STI breaks its losing streak

Recovery led by mid- and large-cap financial institutions; tech counters under selling pressure over Facebook data leak

The Straits Times Index (STI) yesterday snapped its losing streak, turning around from four days of decline with a 0.43 per cent or 15.02 point increase to 3,513.31.

The recovery was led by mid- and large-cap financial institutions such as the three local banks and property developers, the likes of City Developments, which recently announced a new project launch, The Tapestry condominium, and GuocoLand, which has clinched a new site through a collective sale tender.

What was more notable, however, was a pullback from a bunch of tech counters, following a share price tumble of big technology companies on Wall Street.

Overnight on Monday, Facebook suffered the biggest hit, diving close to 7 per cent on reports that a data analysis firm hired by Mr Donald Trump's 2016 presidential campaign had stolen information from Facebook user profiles to design software to predict and influence voters' choices.

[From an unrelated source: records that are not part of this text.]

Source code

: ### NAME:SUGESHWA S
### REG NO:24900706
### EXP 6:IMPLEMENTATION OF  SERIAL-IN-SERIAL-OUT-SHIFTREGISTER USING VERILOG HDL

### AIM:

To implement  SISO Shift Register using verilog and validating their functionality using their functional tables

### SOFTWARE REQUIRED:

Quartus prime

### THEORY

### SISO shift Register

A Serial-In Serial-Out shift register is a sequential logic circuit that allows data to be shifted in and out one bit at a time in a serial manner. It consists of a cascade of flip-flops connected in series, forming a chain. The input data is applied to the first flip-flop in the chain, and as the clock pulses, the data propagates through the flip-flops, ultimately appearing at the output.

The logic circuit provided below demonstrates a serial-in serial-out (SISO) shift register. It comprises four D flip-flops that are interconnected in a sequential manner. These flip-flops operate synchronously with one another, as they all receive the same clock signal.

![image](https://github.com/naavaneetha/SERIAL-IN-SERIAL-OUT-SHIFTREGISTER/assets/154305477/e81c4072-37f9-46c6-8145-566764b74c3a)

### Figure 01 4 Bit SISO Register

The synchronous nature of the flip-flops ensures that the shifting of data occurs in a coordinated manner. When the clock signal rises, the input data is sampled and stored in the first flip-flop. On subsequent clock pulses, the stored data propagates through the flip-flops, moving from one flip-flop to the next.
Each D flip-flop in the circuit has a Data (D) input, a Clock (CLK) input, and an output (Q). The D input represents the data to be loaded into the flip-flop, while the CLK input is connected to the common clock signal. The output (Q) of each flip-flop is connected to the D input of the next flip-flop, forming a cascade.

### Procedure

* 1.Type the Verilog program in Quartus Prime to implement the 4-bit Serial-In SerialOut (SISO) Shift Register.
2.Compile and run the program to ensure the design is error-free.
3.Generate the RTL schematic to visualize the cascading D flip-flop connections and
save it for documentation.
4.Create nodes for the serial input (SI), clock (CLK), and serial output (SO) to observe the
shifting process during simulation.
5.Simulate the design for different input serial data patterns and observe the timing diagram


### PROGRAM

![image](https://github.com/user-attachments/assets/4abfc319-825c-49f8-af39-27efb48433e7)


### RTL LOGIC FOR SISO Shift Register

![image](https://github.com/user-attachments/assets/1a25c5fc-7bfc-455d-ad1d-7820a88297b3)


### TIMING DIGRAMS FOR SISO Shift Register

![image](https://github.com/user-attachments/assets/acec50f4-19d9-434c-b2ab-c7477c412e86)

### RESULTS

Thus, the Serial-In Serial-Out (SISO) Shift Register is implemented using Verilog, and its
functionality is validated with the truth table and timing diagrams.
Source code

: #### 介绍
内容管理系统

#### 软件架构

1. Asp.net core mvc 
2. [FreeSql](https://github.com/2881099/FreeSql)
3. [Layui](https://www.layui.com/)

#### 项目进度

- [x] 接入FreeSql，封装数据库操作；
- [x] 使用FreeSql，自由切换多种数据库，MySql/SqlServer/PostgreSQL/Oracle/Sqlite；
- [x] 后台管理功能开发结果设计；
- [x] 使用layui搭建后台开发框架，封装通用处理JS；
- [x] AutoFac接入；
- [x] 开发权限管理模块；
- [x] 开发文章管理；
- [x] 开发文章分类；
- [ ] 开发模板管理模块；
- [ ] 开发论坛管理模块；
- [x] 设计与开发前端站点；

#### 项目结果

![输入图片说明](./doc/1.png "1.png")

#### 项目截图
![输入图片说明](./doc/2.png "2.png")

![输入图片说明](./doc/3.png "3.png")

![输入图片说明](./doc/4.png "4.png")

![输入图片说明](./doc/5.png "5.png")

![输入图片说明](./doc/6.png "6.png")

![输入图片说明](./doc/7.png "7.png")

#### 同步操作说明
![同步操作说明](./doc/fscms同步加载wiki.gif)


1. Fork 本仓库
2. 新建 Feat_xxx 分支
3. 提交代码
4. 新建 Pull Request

The jitters spread to Asia. On the local bourse, shares of semiconductor equipment-maker AEM Holdings fell 24 cents or 3.3 per cent to $7.12, while those of precision manufacturer UMS Holdings fell 2.3 per cent or three cents to $1.27.

Shares of Hi-P International, a components supplier for Apple and Amazon, fell 1.1 per cent or three cents to $2.65, while those of contract manufacturer Venture Corporation slipped 0.7 per cent or 19 cents to $28.54.

Digital entertainment product-maker Creative Technology, which many reckon has been overbought and is still correcting from its decade high reached earlier this month, fell 0.6 per cent or four cents to $6.51.

Ms Pan Jingyi, market strategist at IG Markets, said: "For the broad Singapore market in the morning, the market was cognisant of what had happened in the US overnight.

"For the early sell-off in Asia, the magnitude of change was not as bad as it was in the US, and I think the sentiment slowly cleared up a little bit, resulting in the Singapore market finishing a little better than in the morning."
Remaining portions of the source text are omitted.